TASK PROMPT: Each line of the data below holding the word "Websockets" must be copied.

PROVIDED DATA:
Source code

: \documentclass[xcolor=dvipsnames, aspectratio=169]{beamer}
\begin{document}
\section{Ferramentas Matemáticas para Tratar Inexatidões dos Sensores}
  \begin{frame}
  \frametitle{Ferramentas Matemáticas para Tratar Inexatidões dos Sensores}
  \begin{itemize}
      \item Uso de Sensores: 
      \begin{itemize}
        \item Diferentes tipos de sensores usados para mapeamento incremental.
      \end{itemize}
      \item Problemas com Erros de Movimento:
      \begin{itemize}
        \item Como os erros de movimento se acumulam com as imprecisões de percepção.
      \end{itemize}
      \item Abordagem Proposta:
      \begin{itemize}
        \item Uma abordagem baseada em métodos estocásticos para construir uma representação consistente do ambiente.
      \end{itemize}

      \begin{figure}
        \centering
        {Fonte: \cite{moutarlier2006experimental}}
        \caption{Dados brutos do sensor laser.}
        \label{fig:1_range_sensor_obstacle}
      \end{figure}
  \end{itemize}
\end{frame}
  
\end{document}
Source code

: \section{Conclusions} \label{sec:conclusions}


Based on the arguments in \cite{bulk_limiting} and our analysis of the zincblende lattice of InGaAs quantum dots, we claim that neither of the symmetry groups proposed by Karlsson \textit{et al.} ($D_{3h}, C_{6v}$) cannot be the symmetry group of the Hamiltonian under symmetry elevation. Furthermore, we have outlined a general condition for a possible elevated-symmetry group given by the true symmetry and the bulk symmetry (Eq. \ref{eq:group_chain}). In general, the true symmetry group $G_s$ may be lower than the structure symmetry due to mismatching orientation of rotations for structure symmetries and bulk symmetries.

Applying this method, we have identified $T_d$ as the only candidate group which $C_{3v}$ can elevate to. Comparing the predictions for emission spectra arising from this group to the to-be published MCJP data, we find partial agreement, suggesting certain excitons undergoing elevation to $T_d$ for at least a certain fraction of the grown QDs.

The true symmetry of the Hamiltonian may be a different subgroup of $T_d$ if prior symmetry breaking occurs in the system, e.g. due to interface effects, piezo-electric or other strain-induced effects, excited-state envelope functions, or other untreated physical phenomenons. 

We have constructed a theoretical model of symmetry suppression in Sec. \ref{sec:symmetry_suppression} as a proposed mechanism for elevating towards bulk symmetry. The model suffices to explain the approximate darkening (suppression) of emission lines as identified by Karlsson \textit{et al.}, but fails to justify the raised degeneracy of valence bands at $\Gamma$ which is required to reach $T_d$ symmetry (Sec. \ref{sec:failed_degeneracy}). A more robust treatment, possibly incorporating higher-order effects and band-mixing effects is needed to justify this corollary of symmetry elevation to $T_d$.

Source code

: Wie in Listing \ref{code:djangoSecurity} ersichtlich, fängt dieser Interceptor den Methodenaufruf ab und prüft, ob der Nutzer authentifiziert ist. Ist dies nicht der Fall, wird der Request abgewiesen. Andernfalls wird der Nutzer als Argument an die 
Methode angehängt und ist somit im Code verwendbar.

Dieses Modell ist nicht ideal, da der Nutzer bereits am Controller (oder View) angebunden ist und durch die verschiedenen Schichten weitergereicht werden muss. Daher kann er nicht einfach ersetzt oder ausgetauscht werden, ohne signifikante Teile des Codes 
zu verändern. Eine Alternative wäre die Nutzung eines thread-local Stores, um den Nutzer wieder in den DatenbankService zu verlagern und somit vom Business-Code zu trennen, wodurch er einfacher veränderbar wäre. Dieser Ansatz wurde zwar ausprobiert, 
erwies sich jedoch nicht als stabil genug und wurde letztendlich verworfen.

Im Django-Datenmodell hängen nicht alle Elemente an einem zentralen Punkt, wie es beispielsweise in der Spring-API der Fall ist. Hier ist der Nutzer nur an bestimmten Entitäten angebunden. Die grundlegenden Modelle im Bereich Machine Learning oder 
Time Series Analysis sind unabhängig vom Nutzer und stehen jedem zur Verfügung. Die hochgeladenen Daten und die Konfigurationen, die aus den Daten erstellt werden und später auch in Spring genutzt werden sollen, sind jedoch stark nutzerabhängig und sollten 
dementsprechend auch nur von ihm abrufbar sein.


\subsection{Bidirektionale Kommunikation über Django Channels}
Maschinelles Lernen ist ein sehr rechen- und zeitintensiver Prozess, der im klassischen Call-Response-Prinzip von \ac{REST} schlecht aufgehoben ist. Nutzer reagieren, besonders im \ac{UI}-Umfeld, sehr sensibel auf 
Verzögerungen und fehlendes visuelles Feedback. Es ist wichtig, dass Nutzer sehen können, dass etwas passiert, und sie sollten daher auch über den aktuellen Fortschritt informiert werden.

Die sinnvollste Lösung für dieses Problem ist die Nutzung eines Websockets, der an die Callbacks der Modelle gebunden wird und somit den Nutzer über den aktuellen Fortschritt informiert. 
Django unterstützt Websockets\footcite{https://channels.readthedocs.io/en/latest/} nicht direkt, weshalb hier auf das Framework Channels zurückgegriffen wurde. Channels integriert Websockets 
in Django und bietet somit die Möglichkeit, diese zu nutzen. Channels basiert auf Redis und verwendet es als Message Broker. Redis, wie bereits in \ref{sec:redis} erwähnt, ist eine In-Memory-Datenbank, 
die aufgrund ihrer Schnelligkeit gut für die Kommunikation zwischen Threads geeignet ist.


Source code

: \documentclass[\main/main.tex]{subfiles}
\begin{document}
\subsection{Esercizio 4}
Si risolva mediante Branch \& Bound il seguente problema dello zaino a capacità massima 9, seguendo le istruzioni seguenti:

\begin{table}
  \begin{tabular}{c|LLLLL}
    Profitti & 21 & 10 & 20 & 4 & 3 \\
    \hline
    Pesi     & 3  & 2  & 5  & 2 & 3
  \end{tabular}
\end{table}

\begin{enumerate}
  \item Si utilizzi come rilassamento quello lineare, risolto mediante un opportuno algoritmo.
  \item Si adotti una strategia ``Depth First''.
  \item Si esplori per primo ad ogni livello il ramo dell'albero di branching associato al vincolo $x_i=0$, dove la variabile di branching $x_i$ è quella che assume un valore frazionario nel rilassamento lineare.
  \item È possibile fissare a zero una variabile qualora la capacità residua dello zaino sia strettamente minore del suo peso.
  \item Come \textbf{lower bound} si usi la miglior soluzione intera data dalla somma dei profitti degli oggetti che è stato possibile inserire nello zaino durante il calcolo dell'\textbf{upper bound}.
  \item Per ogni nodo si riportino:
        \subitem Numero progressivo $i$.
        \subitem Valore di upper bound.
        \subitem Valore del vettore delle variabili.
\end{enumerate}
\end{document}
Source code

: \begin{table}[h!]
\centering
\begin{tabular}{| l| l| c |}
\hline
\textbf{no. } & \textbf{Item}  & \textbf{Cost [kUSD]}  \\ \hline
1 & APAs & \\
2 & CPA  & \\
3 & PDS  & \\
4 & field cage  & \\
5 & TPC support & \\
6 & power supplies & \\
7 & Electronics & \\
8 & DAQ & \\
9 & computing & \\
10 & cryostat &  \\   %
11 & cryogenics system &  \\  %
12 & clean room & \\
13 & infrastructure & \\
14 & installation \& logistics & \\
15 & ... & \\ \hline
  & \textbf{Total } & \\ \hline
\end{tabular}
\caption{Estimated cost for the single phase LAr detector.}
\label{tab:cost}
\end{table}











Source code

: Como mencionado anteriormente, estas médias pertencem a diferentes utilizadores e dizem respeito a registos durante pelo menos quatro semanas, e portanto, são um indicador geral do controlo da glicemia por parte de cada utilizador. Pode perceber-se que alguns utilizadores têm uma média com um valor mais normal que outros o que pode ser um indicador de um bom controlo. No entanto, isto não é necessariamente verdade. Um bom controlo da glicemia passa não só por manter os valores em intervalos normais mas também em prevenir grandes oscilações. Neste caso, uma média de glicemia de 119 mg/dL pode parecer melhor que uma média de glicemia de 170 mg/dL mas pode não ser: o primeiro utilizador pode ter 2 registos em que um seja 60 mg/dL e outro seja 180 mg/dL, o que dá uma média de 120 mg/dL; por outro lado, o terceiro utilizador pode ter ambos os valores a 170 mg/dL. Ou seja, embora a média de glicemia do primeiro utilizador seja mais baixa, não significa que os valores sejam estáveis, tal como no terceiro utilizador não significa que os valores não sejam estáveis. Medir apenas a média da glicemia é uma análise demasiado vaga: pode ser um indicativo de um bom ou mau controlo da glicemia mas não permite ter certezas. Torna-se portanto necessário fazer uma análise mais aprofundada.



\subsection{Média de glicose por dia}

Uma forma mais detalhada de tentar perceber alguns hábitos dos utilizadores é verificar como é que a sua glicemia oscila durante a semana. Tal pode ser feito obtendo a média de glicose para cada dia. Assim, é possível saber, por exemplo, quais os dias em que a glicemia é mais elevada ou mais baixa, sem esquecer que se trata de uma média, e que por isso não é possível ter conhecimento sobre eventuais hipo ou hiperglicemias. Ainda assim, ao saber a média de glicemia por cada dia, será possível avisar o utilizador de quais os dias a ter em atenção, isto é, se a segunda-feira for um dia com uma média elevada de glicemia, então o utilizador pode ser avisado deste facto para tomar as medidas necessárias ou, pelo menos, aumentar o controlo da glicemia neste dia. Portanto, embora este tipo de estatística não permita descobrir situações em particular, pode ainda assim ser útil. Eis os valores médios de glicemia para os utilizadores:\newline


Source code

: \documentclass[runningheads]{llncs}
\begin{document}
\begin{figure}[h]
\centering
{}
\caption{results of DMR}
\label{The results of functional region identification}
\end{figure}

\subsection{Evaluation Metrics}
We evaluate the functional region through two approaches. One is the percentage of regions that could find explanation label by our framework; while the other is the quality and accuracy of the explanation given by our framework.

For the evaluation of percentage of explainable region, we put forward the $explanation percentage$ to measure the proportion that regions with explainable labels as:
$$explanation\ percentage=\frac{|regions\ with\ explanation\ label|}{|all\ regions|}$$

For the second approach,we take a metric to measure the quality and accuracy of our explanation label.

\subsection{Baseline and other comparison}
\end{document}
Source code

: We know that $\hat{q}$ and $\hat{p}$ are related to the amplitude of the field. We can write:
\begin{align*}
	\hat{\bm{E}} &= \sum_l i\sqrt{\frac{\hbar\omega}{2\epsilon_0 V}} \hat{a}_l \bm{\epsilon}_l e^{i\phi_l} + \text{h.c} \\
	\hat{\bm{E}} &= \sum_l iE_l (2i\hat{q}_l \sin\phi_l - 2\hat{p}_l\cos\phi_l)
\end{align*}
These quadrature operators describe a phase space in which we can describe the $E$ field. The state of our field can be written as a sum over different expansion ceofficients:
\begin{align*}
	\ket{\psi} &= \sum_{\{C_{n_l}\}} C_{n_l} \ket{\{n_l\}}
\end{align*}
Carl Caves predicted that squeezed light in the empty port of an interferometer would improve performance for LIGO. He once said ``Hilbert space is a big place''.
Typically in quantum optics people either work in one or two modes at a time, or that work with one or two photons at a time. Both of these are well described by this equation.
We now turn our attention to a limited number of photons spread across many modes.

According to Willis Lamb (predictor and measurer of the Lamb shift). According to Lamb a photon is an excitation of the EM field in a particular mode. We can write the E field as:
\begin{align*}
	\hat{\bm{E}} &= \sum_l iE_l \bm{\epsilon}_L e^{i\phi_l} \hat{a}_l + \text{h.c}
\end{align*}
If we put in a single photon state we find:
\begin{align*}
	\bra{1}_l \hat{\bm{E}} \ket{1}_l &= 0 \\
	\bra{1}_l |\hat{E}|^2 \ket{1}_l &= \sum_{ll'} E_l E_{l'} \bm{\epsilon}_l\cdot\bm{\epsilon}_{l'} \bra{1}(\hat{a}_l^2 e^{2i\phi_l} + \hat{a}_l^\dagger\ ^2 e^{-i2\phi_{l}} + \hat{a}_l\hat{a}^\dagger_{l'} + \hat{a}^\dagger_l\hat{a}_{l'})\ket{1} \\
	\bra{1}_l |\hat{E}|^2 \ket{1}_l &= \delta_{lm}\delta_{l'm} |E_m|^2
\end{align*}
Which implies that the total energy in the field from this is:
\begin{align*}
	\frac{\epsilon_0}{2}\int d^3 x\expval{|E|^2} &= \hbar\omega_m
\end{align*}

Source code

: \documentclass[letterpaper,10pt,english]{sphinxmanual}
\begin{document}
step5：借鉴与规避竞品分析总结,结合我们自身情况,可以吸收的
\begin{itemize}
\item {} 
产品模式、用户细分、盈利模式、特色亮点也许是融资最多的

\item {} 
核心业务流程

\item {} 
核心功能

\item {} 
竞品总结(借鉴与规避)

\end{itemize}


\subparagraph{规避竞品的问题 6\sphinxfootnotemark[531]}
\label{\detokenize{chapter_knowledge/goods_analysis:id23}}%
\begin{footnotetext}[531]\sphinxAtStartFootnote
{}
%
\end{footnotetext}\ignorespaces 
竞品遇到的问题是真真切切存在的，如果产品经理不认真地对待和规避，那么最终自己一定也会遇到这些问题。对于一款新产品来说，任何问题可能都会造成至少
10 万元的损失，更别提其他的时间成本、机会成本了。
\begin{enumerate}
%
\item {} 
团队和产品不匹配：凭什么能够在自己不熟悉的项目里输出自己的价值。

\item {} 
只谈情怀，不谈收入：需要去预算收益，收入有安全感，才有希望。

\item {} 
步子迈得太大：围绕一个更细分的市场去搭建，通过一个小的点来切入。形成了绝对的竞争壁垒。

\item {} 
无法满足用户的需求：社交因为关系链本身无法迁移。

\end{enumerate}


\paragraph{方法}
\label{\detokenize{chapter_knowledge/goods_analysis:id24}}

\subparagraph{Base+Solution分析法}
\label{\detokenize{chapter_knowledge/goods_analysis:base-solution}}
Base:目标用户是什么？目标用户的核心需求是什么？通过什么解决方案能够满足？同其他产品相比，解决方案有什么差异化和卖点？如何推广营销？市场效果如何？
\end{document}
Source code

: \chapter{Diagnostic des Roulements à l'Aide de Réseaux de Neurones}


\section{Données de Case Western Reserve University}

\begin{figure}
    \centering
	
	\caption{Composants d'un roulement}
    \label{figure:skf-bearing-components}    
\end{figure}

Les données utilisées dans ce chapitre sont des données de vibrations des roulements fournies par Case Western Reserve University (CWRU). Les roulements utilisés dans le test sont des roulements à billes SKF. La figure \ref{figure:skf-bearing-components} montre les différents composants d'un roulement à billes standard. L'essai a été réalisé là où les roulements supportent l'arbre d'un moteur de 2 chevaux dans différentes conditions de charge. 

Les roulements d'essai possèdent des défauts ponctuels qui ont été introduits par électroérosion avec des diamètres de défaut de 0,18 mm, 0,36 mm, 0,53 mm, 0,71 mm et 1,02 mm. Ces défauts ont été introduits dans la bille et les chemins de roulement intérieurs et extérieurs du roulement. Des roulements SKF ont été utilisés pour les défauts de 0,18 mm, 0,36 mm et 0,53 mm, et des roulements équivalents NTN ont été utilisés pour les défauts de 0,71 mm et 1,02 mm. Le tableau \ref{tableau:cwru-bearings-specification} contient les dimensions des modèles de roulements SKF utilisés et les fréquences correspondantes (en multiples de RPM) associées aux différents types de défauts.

RESULT FOR THIS TASK:
Die sinnvollste Lösung für dieses Problem ist die Nutzung eines Websockets, der an die Callbacks der Modelle gebunden wird und somit den Nutzer über den aktuellen Fortschritt informiert. 
Django unterstützt Websockets\footcite{https://channels.readthedocs.io/en/latest/} nicht direkt, weshalb hier auf das Framework Channels zurückgegriffen wurde. Channels integriert Websockets 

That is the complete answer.